Tuesday, November 08, 2011

Archbishop of York attacks high-paid executives

Dr John Sentamu has attacked the salaries of top executives saying that huge differences between the rich and poor “weaken community life and make societies less cohesive”.

Archbishop Sentamu  said that excesses in the financial sector have helped to create huge inequalities in wealth, “demonstrating how scandalously unfair our society is”.

Writing in the Yorkshire Post, Dr Sentamu called for a change in public attitudes towards excessive personal wealth as profound and rapid as moves against racism, homophobia and sex discrimination in recent decades.

He said: “If they [FTSE 100 chief executives] have a responsibility to their staff, it is hard to imagine a more powerful way of telling someone that they are of little value than to pay them one-third of one per cent of your salary."

“Top pay has been found to bear little or no relation to company performance, but even if it did, isn’t the performance of a company dependent on the work and well-being of all its staff? Among the ill-effects of very large income differences between rich and poor are that they weaken community life and make societies less cohesive.”

The archbishop said: “But over last few decades the gains from economic growth have gone disproportionately to those who already have the most.”

Dr Sentamu called for a change of ethics regarding excessively high incomes and the accumulation of private wealth.

He said he had two suggestions.

The first was that “Queen’s honours” should not be given “to those who have already rewarded themselves handsomely”.

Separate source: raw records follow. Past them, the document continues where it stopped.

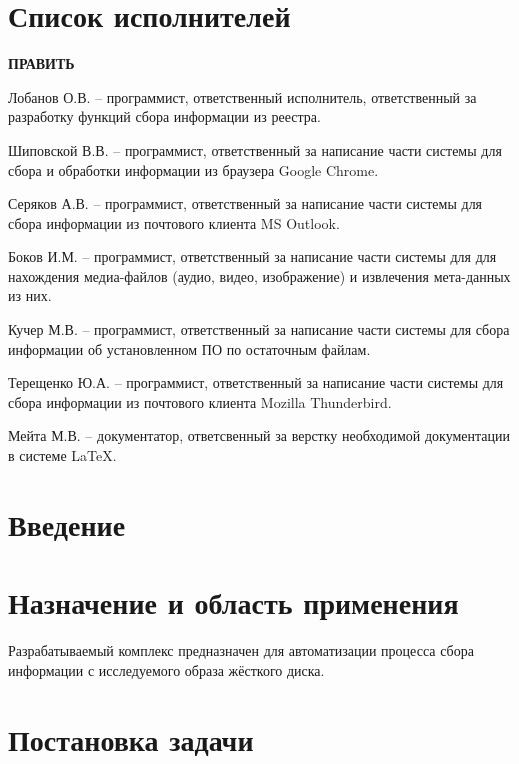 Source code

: 


 
 
 
 \newpage
 \section*{Список исполнителей}\textbf{ПРАВИТЬ}
 
Лобанов О.В. -- программист, ответственный исполнитель, ответственный за разработку функций сбора информации из реестра. 

Шиповской В.В. -- программист, ответственный за написание части системы для сбора и обработки информации из браузера Google Chrome.

Серяков А.В. -- программист, ответственный за написание части системы для сбора информации из почтового клиента MS Outlook.

Боков И.М. -- программист, ответственный за написание части системы для для нахождения медиа-файлов (аудио, видео, изображение) и извлечения мета-данных из них.

Кучер М.В. -- программист, ответственный за написание части системы для сбора информации об установленном ПО по остаточным файлам.

Терещенко Ю.А. -- программист, ответственный за написание части системы для сбора информации из почтового клиента Mozilla Thunderbird.

Мейта М.В. -- документатор, ответсвенный за верстку необходимой документации в системе \LaTeX.

 
 \newpage
 \tableofcontents

 \newpage
 \section*{Введение}
 

 \section{Назначение и область применения}
Разрабатываемый комплекс предназначен для автоматизации процесса сбора информации с исследуемого образа жёсткого диска.

\section{Постановка задачи}
\setcounter{figure}{0}


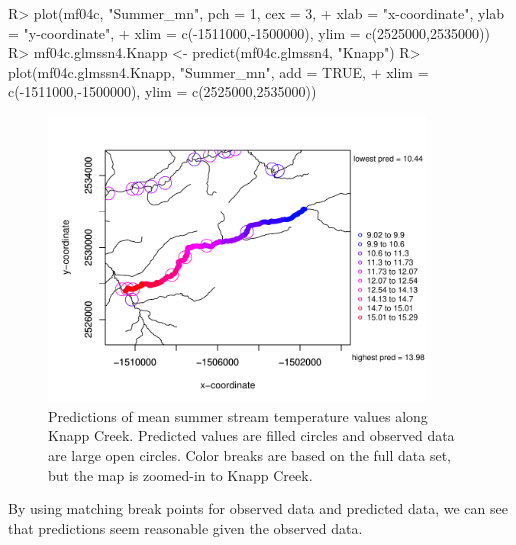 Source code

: \documentclass[nojss]{jss}
\renewenvironment{Schunk}{\vspace{\topsep}}{\vspace{\topsep}}
\begin{document}
\begin{Schunk}
\begin{Sinput}
R> plot(mf04c, "Summer_mn", pch = 1, cex = 3,
+     xlab = "x-coordinate", ylab = "y-coordinate",
+     xlim = c(-1511000,-1500000), ylim = c(2525000,2535000))
R> mf04c.glmssn4.Knapp <- predict(mf04c.glmssn4, "Knapp")
R> plot(mf04c.glmssn4.Knapp, "Summer_mn", add = TRUE,
+     xlim = c(-1511000,-1500000), ylim = c(2525000,2535000))
\end{Sinput}
\end{Schunk}

\begin{figure}[htbp]
  \begin{center}
    \includegraphics[keepaspectratio=true, width = 100mm]{Figures/jss984Fig-Preds2}
    \caption{Predictions of mean summer stream temperature values
      along Knapp Creek. Predicted values are filled circles
      and observed data are large open circles. Color breaks are based
      on the full data set, but the map is zoomed-in to Knapp Creek. \label{Preds2}}
  \end{center}
\end{figure}
By using matching break points for observed data and predicted data,
we can see that predictions seem reasonable given the observed data.
\end{document}
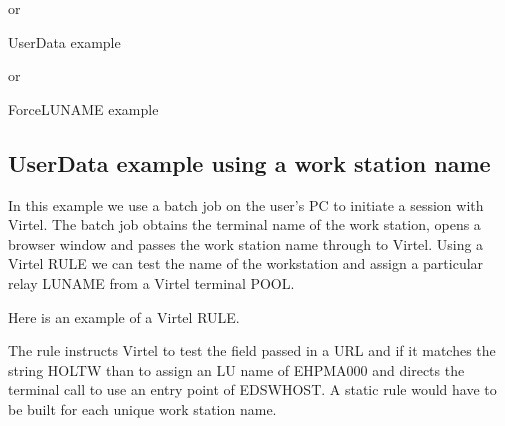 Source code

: \documentclass[letterpaper,10pt,english]{sphinxmanual}
\begin{document}
\sphinxAtStartPar
or

\sphinxAtStartPar
{}            UserData example

\sphinxAtStartPar
or

\sphinxAtStartPar
{}          ForceLUNAME example

\ignorespaces 

\subsection{UserData example using a work station name}
\label{\detokenize{connectivity_guide:userdata-example-using-a-work-station-name}}\label{\detokenize{connectivity_guide:index-150}}
\sphinxAtStartPar
In this example we use a batch job on the user’s PC to initiate a session with Virtel. The batch job obtains the terminal name of the work station, opens a browser window and passes the work station name through to Virtel. Using a Virtel RULE we can test the name of the workstation and assign a particular relay LUNAME from a Virtel terminal POOL.

\sphinxAtStartPar
Here is an example of a Virtel RULE.

\begin{sphinxVerbatim}[commandchars=\\\{\}]
 
\end{sphinxVerbatim}

\sphinxAtStartPar
The rule instructs Virtel to test the  field passed in a URL and if it matches the string HOLT\sphinxhyphen{}W than to assign an LU name of EHPMA000 and directs the terminal call to use an entry point of EDSWHOST. A static rule would have to be built for each unique work station name.
\end{document}
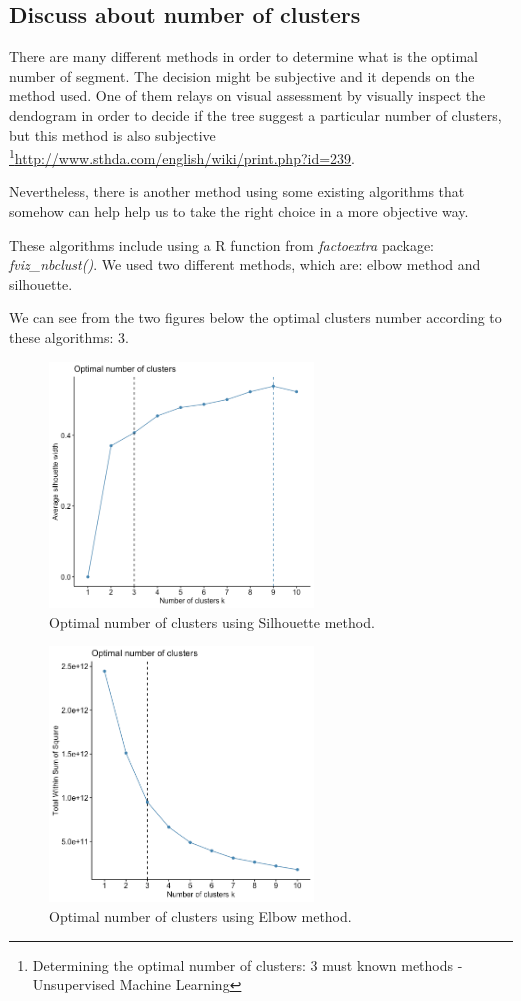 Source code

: \newpage
\subsection{Discuss about number of clusters}

There are many different methods in order to determine what is the optimal number of segment. The decision might be subjective and it depends on the method used. One of them relays on visual assessment by visually inspect the dendogram in order to decide if the tree suggest a particular number of clusters, but this method is also subjective \footnote{Determining the optimal number of clusters: 3 must known methods - Unsupervised Machine Learning}{\url{http://www.sthda.com/english/wiki/print.php?id=239}}.

Nevertheless, there is another method using some existing algorithms that somehow can help help us to take the right choice in a more objective way.

These algorithms include using a R function from \emph{factoextra}
package: \emph{fviz\_nbclust()}.
We used two different methods, which are: elbow method and silhouette.

We can see from the two figures below the optimal clusters number according to these algorithms: 3.

\begin{figure}[ht]
  \centering
  \includegraphics[width= 7cm]{images/ClusterPlot2.png}
  \caption{Optimal number of clusters using Silhouette method.}
  \label{fig:indiv}
\end{figure}

\begin{figure}
  \centering
  \includegraphics[width= 7cm]{images/ClusterPlot1.png}
  \caption{Optimal number of clusters using Elbow method.}
  \label{fig:indiv}
\end{figure}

He said: “To have to choose between two coveted sources of honour and prestige would be salutary.”

The archbishop’s second suggestion was to crack down on tax avoidance, including a proposal to put a tick-box on tax forms to allow contributions to be made public.

He said: “Not to tick the box would suggest that you felt you had something to hide. Given the Government’s attempts to reduce the public spending deficit, each thousand pounds of tax avoided presumably means an additional thousand pounds ofcuts to public services on which the least well-off are particularly dependent.”

Dr Sentamu made no mention of the ongoing anti-capitalist demonstration outside St Paul’s 
Cathedral in his article.

The Archbishop of Canterbury, Dr Rowan Williams, has expressed sympathy with demonstrators by supporting a “Robin Hood tax” on the banks.